2017/12/01 12:25:07 [debug] db_cache_ttl = 20
2017/12/01 12:25:07 [debug] db_update_frequency = 5

Overriding db_update_frequency

[root@16637ce1b636 /]# kong start --vv
2017/12/01 12:28:05 [verbose] Kong: 0.11.1
2017/12/01 12:28:05 [debug] ngx_lua: 10008
2017/12/01 12:28:05 [debug] nginx: 1011002
2017/12/01 12:28:05 [debug] Lua: LuaJIT 2.1.0-beta2
2017/12/01 12:28:05 [verbose] reading config file at /etc/kong/kong.conf
...
2017/12/01 12:28:05 [debug] database = "postgres"
2017/12/01 12:28:05 [debug] db_cache_ttl = 20
2017/12/01 12:28:05 [debug] db_update_frequency = 10

We're also seeing different behaviour if we use docker kill rather than docker stop to kill the db container, but we can create a separate issue if necessary.

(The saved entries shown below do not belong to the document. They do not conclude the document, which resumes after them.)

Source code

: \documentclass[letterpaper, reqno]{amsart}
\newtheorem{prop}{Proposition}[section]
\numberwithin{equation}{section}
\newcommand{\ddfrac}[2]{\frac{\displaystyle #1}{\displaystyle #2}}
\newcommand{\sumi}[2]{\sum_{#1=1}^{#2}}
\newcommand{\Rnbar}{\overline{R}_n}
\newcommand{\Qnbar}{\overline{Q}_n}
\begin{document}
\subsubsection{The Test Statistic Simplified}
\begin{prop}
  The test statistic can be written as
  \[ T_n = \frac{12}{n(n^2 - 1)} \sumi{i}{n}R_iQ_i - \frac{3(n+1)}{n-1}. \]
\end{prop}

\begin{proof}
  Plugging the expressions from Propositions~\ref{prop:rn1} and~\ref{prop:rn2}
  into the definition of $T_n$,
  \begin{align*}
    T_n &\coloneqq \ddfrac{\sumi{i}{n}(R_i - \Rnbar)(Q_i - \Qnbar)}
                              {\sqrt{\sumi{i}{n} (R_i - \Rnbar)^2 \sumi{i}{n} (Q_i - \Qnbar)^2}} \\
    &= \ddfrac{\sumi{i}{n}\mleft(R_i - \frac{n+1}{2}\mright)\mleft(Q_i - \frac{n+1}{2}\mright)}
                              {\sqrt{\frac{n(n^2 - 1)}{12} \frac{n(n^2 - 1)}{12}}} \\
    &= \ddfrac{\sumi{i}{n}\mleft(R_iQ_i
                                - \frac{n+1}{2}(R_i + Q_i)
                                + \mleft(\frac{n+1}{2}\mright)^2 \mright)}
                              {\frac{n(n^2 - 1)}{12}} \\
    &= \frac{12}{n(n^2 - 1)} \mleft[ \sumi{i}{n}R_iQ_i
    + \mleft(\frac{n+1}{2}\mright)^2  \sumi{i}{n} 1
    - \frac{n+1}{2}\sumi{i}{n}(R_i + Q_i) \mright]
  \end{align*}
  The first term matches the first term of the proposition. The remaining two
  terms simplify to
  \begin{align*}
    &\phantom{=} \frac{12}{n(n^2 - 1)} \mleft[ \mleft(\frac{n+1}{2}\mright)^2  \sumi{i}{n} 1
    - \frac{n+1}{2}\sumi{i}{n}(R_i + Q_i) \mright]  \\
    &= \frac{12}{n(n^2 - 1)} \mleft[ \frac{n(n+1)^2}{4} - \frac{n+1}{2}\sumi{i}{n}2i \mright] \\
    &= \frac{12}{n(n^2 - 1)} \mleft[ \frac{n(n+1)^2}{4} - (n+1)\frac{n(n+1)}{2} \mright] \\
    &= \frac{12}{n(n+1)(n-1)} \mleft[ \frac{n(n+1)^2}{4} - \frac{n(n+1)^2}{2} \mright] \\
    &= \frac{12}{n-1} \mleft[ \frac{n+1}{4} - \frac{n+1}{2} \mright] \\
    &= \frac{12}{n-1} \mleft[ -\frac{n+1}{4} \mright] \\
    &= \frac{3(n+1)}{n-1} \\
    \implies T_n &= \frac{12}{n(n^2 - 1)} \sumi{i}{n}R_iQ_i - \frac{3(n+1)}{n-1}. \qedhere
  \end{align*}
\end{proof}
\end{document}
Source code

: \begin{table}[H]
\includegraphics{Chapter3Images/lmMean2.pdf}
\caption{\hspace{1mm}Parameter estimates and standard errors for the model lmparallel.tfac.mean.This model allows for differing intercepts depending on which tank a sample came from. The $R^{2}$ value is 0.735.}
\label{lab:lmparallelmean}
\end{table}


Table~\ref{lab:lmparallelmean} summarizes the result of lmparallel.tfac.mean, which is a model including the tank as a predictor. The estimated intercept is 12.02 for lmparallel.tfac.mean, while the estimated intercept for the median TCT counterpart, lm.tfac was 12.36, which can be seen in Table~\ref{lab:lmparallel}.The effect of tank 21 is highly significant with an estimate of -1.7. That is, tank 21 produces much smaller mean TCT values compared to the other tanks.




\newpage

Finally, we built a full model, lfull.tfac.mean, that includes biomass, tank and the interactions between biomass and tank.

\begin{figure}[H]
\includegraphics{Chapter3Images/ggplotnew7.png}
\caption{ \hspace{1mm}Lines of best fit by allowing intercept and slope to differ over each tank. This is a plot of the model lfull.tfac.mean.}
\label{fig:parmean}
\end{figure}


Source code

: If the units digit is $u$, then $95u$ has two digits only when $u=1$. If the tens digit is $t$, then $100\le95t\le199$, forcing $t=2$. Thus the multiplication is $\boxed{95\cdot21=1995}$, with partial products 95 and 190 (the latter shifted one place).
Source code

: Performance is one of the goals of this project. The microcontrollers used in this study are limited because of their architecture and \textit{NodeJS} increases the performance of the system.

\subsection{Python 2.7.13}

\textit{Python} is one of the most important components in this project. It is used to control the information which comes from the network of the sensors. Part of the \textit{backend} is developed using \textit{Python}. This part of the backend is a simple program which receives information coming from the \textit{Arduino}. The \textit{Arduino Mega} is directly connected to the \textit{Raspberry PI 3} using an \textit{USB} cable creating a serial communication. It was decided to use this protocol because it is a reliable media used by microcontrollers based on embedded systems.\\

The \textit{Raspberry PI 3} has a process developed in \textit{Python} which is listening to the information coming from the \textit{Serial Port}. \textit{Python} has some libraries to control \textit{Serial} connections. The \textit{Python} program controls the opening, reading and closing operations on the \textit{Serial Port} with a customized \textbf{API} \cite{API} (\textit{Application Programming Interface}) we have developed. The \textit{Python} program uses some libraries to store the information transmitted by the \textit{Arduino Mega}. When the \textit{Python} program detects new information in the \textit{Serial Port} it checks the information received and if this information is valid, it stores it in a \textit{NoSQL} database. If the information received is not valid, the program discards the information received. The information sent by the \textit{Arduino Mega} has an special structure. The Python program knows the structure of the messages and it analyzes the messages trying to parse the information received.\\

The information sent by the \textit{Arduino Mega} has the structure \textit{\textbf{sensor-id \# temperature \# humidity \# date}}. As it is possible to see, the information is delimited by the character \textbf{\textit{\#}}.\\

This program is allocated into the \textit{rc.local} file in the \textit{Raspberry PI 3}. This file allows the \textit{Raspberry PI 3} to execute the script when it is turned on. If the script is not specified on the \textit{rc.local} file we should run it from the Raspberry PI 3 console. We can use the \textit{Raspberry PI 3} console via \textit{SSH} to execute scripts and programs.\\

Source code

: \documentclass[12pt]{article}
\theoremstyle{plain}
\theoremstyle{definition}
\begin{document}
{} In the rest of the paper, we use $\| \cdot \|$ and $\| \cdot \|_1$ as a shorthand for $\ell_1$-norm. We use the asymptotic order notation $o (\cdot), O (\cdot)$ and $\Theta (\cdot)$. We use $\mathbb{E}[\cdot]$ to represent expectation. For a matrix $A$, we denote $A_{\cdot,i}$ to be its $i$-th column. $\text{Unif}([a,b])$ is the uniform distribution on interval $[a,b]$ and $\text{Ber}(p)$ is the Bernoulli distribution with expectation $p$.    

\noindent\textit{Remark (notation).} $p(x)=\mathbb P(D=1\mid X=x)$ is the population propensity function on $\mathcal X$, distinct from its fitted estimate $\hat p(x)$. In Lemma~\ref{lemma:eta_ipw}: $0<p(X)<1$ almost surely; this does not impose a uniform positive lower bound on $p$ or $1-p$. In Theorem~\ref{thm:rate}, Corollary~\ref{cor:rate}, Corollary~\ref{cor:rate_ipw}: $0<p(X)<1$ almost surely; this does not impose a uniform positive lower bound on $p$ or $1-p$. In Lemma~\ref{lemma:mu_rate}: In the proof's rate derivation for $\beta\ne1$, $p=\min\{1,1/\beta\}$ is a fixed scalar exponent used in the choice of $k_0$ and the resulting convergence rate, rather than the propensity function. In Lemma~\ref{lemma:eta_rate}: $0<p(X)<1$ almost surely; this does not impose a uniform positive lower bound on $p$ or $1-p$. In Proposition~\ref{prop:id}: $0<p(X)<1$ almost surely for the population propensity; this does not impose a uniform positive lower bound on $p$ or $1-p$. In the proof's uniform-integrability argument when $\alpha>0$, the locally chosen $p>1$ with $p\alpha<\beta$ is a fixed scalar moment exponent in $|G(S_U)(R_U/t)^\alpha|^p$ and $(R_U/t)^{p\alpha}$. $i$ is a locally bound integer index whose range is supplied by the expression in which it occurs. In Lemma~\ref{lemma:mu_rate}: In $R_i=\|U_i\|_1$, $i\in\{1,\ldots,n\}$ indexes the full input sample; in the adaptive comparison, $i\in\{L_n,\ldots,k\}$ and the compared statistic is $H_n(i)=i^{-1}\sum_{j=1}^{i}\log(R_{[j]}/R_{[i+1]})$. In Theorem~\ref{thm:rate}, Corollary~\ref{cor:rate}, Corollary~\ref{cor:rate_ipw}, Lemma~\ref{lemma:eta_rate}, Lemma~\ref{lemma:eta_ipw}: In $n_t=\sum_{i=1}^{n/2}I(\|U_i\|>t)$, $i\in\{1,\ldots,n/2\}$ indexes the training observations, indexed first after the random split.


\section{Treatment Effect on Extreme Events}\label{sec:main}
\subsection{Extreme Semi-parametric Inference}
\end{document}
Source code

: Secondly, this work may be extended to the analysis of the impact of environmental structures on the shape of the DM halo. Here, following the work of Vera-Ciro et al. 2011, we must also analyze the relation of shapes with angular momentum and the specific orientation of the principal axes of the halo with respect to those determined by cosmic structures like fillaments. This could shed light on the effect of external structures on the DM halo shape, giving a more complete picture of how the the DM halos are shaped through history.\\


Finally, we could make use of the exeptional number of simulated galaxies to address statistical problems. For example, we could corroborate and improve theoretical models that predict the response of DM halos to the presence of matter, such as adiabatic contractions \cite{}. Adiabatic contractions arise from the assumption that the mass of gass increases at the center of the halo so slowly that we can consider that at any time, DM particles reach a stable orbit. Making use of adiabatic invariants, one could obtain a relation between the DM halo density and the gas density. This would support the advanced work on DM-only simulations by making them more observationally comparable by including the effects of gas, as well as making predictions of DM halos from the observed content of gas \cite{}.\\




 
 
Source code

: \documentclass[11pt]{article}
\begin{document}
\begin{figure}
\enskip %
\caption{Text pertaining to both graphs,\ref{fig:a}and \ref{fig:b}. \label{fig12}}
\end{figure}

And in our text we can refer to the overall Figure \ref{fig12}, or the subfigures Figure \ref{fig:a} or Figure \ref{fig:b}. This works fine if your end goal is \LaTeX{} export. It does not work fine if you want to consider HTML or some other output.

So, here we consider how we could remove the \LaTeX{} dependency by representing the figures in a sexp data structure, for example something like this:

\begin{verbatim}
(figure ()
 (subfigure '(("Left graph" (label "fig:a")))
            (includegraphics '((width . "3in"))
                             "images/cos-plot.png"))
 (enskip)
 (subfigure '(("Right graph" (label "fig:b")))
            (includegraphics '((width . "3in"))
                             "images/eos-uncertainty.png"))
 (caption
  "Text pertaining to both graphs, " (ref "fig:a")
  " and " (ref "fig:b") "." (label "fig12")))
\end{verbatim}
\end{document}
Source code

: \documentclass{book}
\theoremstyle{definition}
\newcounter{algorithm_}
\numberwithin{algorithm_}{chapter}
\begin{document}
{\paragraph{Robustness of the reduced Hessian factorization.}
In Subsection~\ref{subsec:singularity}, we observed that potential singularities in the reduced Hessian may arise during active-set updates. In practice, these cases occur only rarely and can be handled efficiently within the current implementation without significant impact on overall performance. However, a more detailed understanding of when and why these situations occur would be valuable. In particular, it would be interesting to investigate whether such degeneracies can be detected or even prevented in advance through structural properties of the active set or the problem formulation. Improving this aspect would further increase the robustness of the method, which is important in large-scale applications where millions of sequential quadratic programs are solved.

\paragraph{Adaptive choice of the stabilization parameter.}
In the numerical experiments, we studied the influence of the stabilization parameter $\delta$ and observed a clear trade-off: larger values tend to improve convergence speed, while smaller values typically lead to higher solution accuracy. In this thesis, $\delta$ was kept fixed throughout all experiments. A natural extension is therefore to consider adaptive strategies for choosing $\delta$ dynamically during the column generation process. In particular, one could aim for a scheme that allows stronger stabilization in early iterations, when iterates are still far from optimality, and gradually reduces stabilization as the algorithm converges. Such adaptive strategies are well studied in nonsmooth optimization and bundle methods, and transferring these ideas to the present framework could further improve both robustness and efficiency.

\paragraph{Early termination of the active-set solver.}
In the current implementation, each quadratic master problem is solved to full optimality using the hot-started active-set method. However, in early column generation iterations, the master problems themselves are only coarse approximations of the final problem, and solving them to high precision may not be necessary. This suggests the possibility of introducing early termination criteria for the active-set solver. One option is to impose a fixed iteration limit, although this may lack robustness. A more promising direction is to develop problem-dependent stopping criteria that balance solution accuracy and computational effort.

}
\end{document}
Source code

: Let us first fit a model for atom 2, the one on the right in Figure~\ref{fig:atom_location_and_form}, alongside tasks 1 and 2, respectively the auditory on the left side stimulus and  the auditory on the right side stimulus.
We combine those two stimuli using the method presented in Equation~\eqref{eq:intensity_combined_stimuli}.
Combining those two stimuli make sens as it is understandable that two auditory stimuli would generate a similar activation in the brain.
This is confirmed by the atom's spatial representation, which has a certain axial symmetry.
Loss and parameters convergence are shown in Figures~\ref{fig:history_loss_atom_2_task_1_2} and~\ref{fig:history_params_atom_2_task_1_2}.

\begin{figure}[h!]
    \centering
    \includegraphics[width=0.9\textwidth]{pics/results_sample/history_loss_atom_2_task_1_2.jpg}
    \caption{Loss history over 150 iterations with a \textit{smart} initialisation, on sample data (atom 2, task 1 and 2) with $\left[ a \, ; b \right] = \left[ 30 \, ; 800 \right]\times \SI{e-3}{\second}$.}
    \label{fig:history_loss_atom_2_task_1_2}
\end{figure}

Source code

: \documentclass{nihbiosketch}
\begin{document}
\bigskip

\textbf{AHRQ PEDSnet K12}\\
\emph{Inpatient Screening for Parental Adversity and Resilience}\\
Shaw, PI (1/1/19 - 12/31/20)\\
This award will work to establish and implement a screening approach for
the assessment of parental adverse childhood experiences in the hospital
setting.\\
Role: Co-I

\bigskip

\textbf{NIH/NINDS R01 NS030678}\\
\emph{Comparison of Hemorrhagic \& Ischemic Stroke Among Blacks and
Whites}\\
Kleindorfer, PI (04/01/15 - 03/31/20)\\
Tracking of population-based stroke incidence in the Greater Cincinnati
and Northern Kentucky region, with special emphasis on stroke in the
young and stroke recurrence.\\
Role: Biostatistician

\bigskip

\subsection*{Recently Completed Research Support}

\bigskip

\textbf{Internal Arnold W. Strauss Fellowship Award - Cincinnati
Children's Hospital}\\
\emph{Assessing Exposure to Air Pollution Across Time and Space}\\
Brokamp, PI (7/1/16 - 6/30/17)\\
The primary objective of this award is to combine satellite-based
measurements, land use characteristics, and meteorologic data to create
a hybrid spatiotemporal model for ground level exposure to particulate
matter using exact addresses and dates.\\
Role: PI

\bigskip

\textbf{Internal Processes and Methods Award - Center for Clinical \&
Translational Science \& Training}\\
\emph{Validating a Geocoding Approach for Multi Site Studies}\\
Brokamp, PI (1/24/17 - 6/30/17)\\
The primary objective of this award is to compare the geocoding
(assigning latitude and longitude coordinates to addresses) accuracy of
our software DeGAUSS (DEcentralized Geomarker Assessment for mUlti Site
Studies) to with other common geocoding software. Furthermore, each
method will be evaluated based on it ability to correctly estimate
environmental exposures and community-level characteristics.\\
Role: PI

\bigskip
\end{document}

Let me know if you need any more details.

Thanks!

(@danjamesmay)

bungle commented 6 years ago

@scooper91 thank you for the report. Let us investigate this a bit.

thibaultcha commented 6 years ago

@scooper91 Hi,

Thanks for reporting this. I have investigated, reproduced and narrowed down the issue. Unfortunately, we'll need some time to provide a complete fix for this. The cache is per NGINX worker, and if some never get woken up to process request while the database is up and running, they will eventually once the database is unreachable, except that they won't be able to retrieve the update list.

For now, know that Kong will be more resilient to such databases failure scenarios if you stop and restart Kong once your APIs are added. I will write a more thorough explanation once I have some more time, or maybe a fix.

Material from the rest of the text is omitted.